With things going well on the boiler side of the project, the photos below show the driver work is also moving along up at the Mt. Rainier Scenic RR. As of December, the #1 and 2 drivers are complete as are most fo the driver boxes while the #3 driver is scheduled to receive a new axle as soon as the material arrives at Mt. Rainier’s shops.
December 22 we were back at work in Independence. A warmer than normal December day allowed us to make good progress. After having had removed it one more time for the FRA, the throttle was once again (and hopefully for the last time) re-installed.
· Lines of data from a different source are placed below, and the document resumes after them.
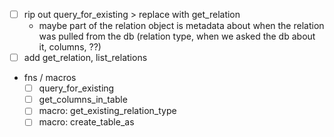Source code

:- [ ] rip out query_for_existing > replace with get_relation
  - maybe part of the relation object is metadata about when the relation was pulled
    from the db (relation type, when we asked the db about it, columns, ??)
- [ ] add get_relation, list_relations
- fns / macros
  - [ ] query_for_existing
  - [ ] get_columns_in_table
  - [ ] macro: get_existing_relation_type
  - [ ] macro: create_table_as
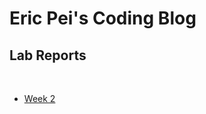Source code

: # __Eric Pei's Coding Blog__

## Lab Reports
<br/>

* [Week 2](https://ericwpei.github.io/cse15l-lab-reports/lab-report-1-week-2.html)
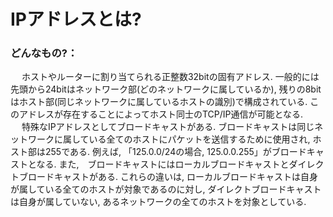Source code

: # IPアドレスとは?

### どんなもの?：
&emsp; ホストやルーターに割り当てられる正整数32bitの固有アドレス. 一般的には先頭から24bitはネットワーク部(どのネットワークに属しているか), 残りの8bitはホスト部(同じネットワークに属しているホストの識別)で構成されている. このアドレスが存在することによってホスト同士のTCP/IP通信が可能となる.<br>
&emsp; 特殊なIPアドレスとしてブロードキャストがある. ブロードキャストは同じネットワークに属している全てのホストにパケットを送信するために使用され, ホスト部は255である. 例えば, 「125.0.0/24の場合, 125.0.0.255」がブロードキャストとなる. また,　ブロードキャストにはローカルブロードキャストとダイレクトブロードキャストがある. これらの違いは, ローカルブロードキャストは自身が属している全てのホストが対象であるのに対し, ダイレクトブロードキャストは自身が属していない, あるネットワークの全てのホストを対象としている.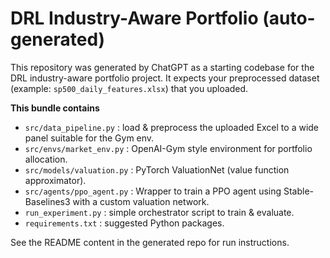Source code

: # DRL Industry-Aware Portfolio (auto-generated)

This repository was generated by ChatGPT as a starting codebase for the DRL industry-aware portfolio project.
It expects your preprocessed dataset (example: `sp500_daily_features.xlsx`) that you uploaded.

**This bundle contains**
- `src/data_pipeline.py` : load & preprocess the uploaded Excel to a wide panel suitable for the Gym env.
- `src/envs/market_env.py` : OpenAI-Gym style environment for portfolio allocation.
- `src/models/valuation.py` : PyTorch ValuationNet (value function approximator).
- `src/agents/ppo_agent.py` : Wrapper to train a PPO agent using Stable-Baselines3 with a custom valuation network.
- `run_experiment.py` : simple orchestrator script to train & evaluate.
- `requirements.txt` : suggested Python packages.

See the README content in the generated repo for run instructions.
Perhaps the most exciting thing was that after numerous fittings and adjustments the second water glass was finally finished! This project really turned out nice. With all the machine work in fittings and valves, and acquiring the second water glass, this little project cost in total about $2000 dollars. With the completion of some other little projects such as a new steam gauge line and lapping and installing the new engineers side boiler check, we are coming down the home stretch of sealing up the boiler!
With half of us working on the smaller items, the rest worked on cutting and installing the remaining tubes. In all, about 70 tubes were cut and put in the boiler by the end of the day, which means all of the tubes are cut to length and in place! Next up is to install the copper ferrels and roll the tubes in place.
What a great 12 months of work that has occured on the #18 in 2013, THANK YOU ALL that at one time or another have come up and helped or just supported us with your donations, we couldn’t do it without you. 2014 should be even more exciting in Independence.
October 26-27 was our latest work session in Independence on SP #18 and the 26th was the night of our 4th Annual Birthday BBQ fundraiser. The fundraiser was a great success, with over 170 folks in attendance from near and far for the evenings dinner and activities. We took in a total of just over $14,000.00. That included the BBQ, raffle, merchandise and membership sales as well as individual donations. That is the largest amount we have raised to date on one of our dinners. One such donation came from Sara and Bob Bauer who donated $6500 toward the purchase of the air tanks and boiler insulation. They gave the donation in memory of Chard Walker who was a long time station agent at the Summit station on Cajon pass.
As for the restoration, a significant part was started on Saturday.We began the installation of the tubes in the boiler. We installed 65 tubes (one third the total amount) and cut them to length; none of the tubes were permanently rolled into place. Once the first tube is rolled we have one year before the clock starts on the 1472 days of operation, or 15 years before they must be replaced per the FRA form 4, so we will not start rolling until the drivers are back in place.
Other work done included the installation of the throttle valve and linkage, now when the handle in the cab is pulled the valve in the boiler opens. Bob and Gary also worked on the water glass steam valves and made some plumbing adjustments needed to make the second water glass fit properly.
On Sunday while more tubes were being installed I did some body work on the firebox door. The door was pretty beat up and out of shape. It also had several cracks in the sheet metal. I worked the metal a bit and welded some of the cracks. There’s more work to be done but its closer. Compare it to the photo in the last post.
And mean while up in Washington, the drivers are coming along but will be slightly delayed. After completing the work on the first two drivers it was discovered that the #3 driver axle is too small and will require replacement. It has also been determined that one journal crown brass will also require replacement. All together, that means that we probably will not see the drivers completed until the first of the year and they will cost us a bit more than initially estimated. Its all just part of the process required to bring the #18 back to life!